(Beginning of DATA FOR THIS TASK)

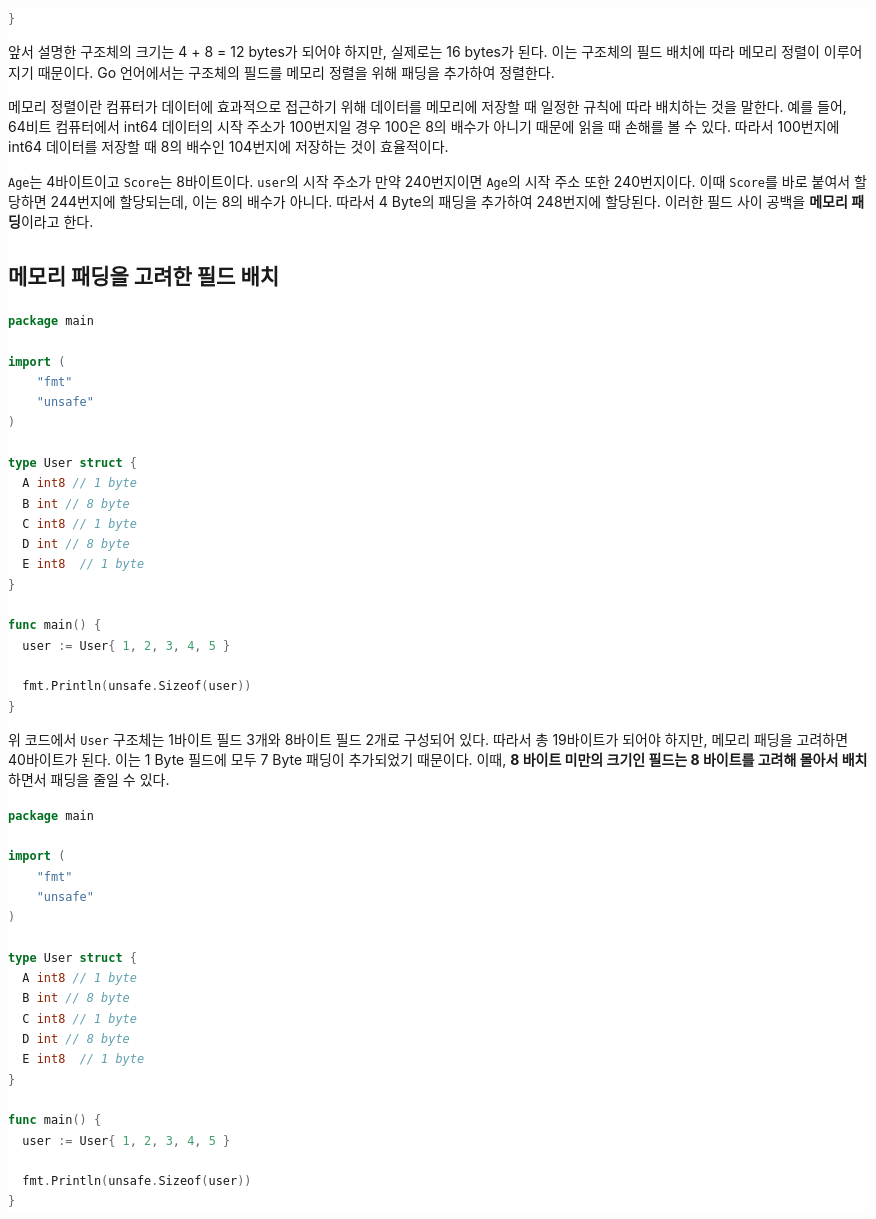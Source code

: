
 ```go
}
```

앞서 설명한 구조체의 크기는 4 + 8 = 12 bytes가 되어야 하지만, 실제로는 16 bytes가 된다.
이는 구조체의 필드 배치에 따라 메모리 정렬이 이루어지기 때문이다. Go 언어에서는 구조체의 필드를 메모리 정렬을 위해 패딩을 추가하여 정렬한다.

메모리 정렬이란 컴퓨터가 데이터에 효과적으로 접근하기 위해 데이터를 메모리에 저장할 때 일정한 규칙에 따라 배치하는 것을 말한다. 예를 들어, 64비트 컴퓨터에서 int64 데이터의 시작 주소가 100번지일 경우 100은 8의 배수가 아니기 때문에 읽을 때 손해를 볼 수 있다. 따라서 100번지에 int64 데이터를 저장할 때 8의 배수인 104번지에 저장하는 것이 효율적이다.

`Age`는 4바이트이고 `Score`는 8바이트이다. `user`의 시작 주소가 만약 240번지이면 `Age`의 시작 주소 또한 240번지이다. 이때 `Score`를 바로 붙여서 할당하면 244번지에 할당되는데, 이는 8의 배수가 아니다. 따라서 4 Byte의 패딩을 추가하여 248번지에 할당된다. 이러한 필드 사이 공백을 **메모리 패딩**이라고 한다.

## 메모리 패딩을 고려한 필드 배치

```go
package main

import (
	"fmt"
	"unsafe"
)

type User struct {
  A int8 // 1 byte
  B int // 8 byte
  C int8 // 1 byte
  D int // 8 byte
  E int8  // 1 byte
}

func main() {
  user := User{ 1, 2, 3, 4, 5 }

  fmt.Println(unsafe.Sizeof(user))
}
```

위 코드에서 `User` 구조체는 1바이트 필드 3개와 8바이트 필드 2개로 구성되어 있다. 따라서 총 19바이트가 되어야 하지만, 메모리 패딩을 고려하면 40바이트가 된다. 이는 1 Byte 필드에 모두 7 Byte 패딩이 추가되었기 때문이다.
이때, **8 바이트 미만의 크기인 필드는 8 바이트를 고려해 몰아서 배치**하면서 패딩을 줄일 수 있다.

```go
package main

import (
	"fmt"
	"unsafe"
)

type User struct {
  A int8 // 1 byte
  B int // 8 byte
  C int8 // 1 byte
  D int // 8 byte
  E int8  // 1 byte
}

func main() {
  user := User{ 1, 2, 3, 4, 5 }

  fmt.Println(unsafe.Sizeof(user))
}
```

(End of DATA FOR THIS TASK)
(Beginning of DATA FOR THIS TASK)

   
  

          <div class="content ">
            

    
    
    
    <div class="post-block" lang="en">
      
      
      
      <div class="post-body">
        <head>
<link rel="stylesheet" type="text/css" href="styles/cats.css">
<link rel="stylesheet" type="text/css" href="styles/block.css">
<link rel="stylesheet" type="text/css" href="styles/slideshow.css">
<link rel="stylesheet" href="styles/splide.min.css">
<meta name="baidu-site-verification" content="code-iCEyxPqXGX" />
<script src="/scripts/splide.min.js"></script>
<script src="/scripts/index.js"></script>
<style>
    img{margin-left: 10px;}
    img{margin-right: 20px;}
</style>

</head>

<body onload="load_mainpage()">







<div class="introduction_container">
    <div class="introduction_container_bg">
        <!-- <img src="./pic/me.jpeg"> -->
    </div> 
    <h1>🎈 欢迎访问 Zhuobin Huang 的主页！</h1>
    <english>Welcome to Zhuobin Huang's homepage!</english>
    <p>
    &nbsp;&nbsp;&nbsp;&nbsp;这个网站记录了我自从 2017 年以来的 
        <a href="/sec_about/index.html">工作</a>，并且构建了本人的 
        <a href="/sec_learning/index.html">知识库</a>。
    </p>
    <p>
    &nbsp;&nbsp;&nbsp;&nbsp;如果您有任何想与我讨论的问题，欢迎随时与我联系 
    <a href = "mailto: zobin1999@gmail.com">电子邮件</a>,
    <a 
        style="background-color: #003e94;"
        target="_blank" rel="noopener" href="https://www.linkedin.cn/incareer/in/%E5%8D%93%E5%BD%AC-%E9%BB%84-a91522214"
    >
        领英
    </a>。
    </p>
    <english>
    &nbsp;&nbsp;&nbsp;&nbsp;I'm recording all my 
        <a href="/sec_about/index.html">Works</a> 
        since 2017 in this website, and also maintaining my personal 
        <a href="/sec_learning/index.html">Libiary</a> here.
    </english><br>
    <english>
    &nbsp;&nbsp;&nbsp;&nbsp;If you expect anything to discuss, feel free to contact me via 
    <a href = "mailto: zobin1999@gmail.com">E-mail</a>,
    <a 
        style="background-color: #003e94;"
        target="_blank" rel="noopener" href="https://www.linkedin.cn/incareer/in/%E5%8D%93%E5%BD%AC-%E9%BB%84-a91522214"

(End of DATA FOR THIS TASK)
(Beginning of DATA FOR THIS TASK)

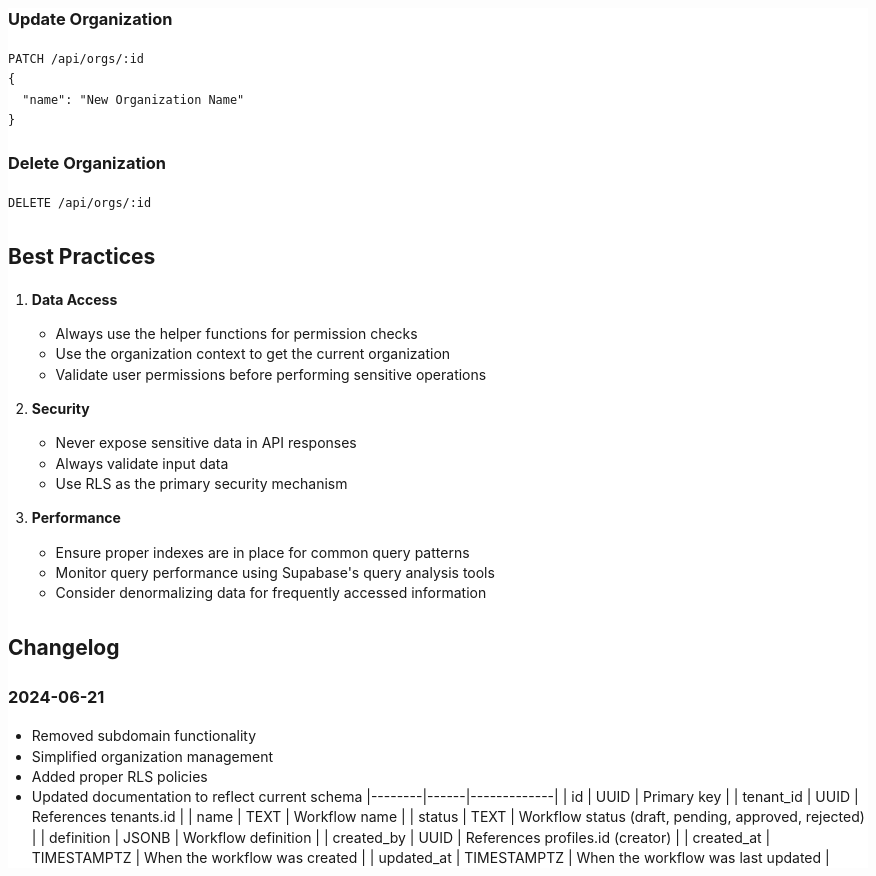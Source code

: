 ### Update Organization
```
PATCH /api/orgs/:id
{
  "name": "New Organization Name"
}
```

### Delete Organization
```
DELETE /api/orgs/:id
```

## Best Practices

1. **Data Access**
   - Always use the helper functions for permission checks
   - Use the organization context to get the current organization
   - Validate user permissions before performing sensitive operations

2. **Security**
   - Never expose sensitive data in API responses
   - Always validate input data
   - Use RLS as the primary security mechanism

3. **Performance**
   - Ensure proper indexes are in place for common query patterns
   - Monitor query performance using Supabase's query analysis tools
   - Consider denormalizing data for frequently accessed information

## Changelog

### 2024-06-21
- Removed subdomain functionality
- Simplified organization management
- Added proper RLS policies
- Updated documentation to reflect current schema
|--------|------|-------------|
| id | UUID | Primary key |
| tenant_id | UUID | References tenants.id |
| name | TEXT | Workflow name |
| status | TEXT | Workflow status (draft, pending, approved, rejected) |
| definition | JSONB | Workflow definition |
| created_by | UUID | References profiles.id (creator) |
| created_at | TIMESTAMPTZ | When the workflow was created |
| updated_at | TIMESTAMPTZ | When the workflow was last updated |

(End of DATA FOR THIS TASK)

Search the records above for "name" and copy every line that has it.

EXERCISE RESULT:
<meta name="baidu-site-verification" content="code-iCEyxPqXGX" />
  "name": "New Organization Name"
| name | TEXT | Workflow name |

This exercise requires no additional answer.